Exercise
Find the string "type" in the entries and copy each line that has it.

Input material
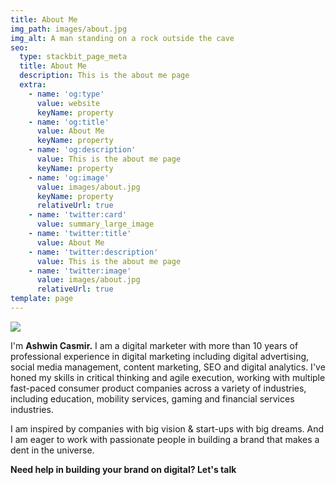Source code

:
 ```yaml
---
title: About Me
img_path: images/about.jpg
img_alt: A man standing on a rock outside the cave
seo:
  type: stackbit_page_meta
  title: About Me
  description: This is the about me page
  extra:
    - name: 'og:type'
      value: website
      keyName: property
    - name: 'og:title'
      value: About Me
      keyName: property
    - name: 'og:description'
      value: This is the about me page
      keyName: property
    - name: 'og:image'
      value: images/about.jpg
      keyName: property
      relativeUrl: true
    - name: 'twitter:card'
      value: summary_large_image
    - name: 'twitter:title'
      value: About Me
    - name: 'twitter:description'
      value: This is the about me page
    - name: 'twitter:image'
      value: images/about.jpg
      relativeUrl: true
template: page
---
```

![](/images/Take%20risks%20and%20you'll%20get%20the%20payoffs.%20Learn%20from%20your%20mistakes%20until%20you%20succeed%20It's%20that%20simple.\_%20\(2\).png)

I'm **Ashwin Casmir.** I am a digital marketer with more than 10 years of professional experience in digital marketing including digital advertising, social media management, content marketing, SEO and digital analytics. I've honed my skills in critical thinking and agile execution, working with multiple fast-paced consumer product companies across a variety of industries, including education, mobility services, gaming and financial services industries.

I am inspired by companies with big vision & start-ups with big dreams. And I am eager to work with passionate people in building a brand that makes a dent in the universe.

**Need help in building your brand on digital? Let's talk**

Answer
  type: stackbit_page_meta
    - name: 'og:type'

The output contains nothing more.